Creating the Right Conditions for Joy in World that Always Feels like it’s Falling Apart
 
 

Not too long ago, I came to a deep realization: I had spent a significant portion of my life evading joy.

More than a decade ago, when I began my professional writing journey, I unwittingly subscribed to the belief that as a Black writer, I had to write about my pain and traumatic experiences as a prerequisite for any meaningful writing. It wasn't explicitly stated to me, but through conversations with fellow writers and observing what garnered attention in the literary world, my subconscious absorbed these signals. Even though I am grateful for these experiences because they led me here, I found myself in the wrong places, participating in events that didn't align with my true self or the conversations I wanted to engage in. It would take a whole decade to liberate myself from this narrative.

Our immediate world is filled with disheartening, painful events, and I've come to firmly believe that this is precisely why joy is indispensable. Yet, many of us don't grant ourselves the time to define what joy means to us as individuals, which is an integral step. My joy is not your joy. We convince ourselves that joy is elusive, that we can't be happy when the world appears to be crumbling. We're too fatigued to embrace joy.

In early 2021, I faced an avalanche of life changes all at once—housing transitions, leaving my lifelong city, embarking on a new book, promoting another, complex family things, and I was standing at the crossroads of my business and job. Reflecting on my past tendencies, where I often rushed through decisions to reach the end goal as swiftly as possible, I had an epiphany—slowing down could become my own form of activism. Amidst this chaos, I realized that I had choices, even if I couldn't control the outcomes.

Slowing down helped me appreciate what I failed to notice before: I could choose what direction I wanted to move in. I paid attention to what was around me at that moment. I could ask myself a question. What did I really want? I wasn't in complete control of the outcome, but I definitely had a choice. This simple realization shaped the core of my new book, Let It Go. I understood that I could navigate flux, experience stress (both negative and positive), and still draw upon the embers of joy to guide me.

Throughout my writing career, I secretly longed to discuss joy but lacked the language, the right spaces, and the courage to broach the topic. I tried to hint at the layers of love and joy in my first memoir Dear Current Occupant and novel Junie, but it felt insufficient to me. I had to delve deeper into my own historic relationship with joy to better understand what held me back.

What I discovered astonished me: I had grown up fearing joy. I was afraid of what joy said about me and the ways in which I have and haven’t experienced it. And because I was clueless about the intricacies of my own joy, I found myself in spaces where I didn't belong, where I couldn't be my authentic self. Learning to say no with love later became integral to my intentional presence.

During a live virtual event two years ago, an audience question shook me. She was fascinated with the idea of being a writer and she asked: What did it feel like to be able to consistently show up as my authentic self in front of others? I had no answer because I still hadn't truly met my authentic self yet. This was an unexpected, emotional moment. It was then that I knew it was time to let go of people, places, projects, and patterns that no longer served me. Easier said than done.

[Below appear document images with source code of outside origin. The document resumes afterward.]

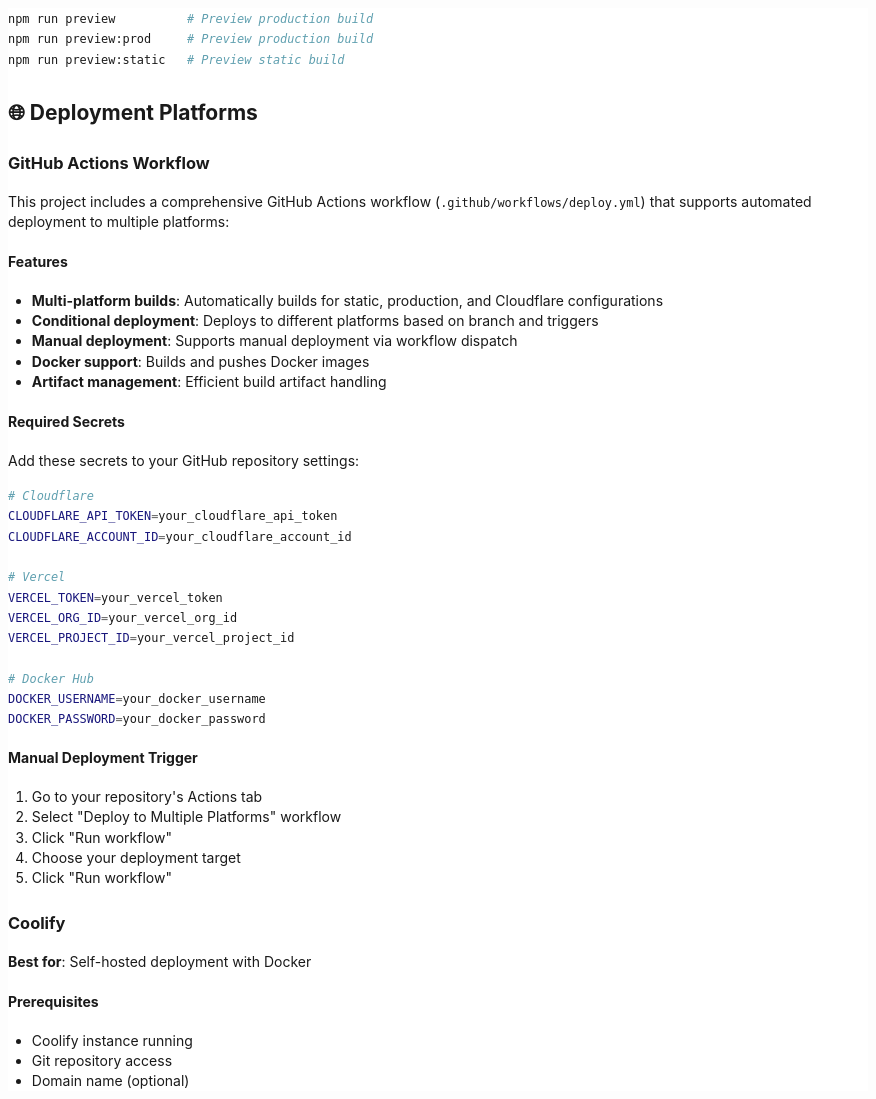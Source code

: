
 ```bash
npm run preview          # Preview production build
npm run preview:prod     # Preview production build
npm run preview:static   # Preview static build
```

## 🌐 Deployment Platforms

### GitHub Actions Workflow

This project includes a comprehensive GitHub Actions workflow (`.github/workflows/deploy.yml`) that supports automated deployment to multiple platforms:

#### Features
- **Multi-platform builds**: Automatically builds for static, production, and Cloudflare configurations
- **Conditional deployment**: Deploys to different platforms based on branch and triggers
- **Manual deployment**: Supports manual deployment via workflow dispatch
- **Docker support**: Builds and pushes Docker images
- **Artifact management**: Efficient build artifact handling

#### Required Secrets

Add these secrets to your GitHub repository settings:

```bash
# Cloudflare
CLOUDFLARE_API_TOKEN=your_cloudflare_api_token
CLOUDFLARE_ACCOUNT_ID=your_cloudflare_account_id

# Vercel
VERCEL_TOKEN=your_vercel_token
VERCEL_ORG_ID=your_vercel_org_id
VERCEL_PROJECT_ID=your_vercel_project_id

# Docker Hub
DOCKER_USERNAME=your_docker_username
DOCKER_PASSWORD=your_docker_password
```

#### Manual Deployment Trigger

1. Go to your repository's Actions tab
2. Select "Deploy to Multiple Platforms" workflow
3. Click "Run workflow"
4. Choose your deployment target
5. Click "Run workflow"

### Coolify

**Best for**: Self-hosted deployment with Docker

#### Prerequisites
- Coolify instance running
- Git repository access
- Domain name (optional)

The fear of joy gradually faded as I called in writers who had made a home within it – figures like Maya Angelou, Toni Morrison, and bell hooks. Even if they didn't explicitly write about joy, they grasped the conditions for experiencing it and knew how to cultivate it. They knew how to guide others lovingly into it. And it is here that I found my joy-entry point. Recently, the work of Ross Gay illuminated for me the power of direct and intentional joy.

For me, joy means having autonomy over my energy, how I spend my days, and I’m quite vocal about it now. I know I’m not alone in seeking freedom, but many of us struggle to define it because we've spent so much time looking in someone else's mirror. The more I paid attention to how my energy shifted in different spaces, the more letting go became a natural movement, something I craved. Understanding how to create the conditions for joy amplified it—no detail was too small, because of how I chose to value it.

My trauma won’t just disappear, nor am I expecting it to. I’m just more intentional about who gets to hold it with me. When I share something painful or heavy, I ask myself what I need in return and ensure I share my pain in spaces where I can receive what I need. I'm grateful for my intentional community. This is why social media is more of a highlight reel for me – the online world doesn't get to have both my joy and my pain; they receive only the pieces I'm willing to give away because it's unlikely I’ll get back what I need. But sadly, we don’t always consider social media as an intentional exchange.

I continue to redefine what joy looks like for me, recognizing that what serves me today may not serve me a year from now. 

As I slip into a new year and a new promise to myself, I plan to remember that I'm not in competition with anyone but my past self, and letting go is now a natural and regular part of my life.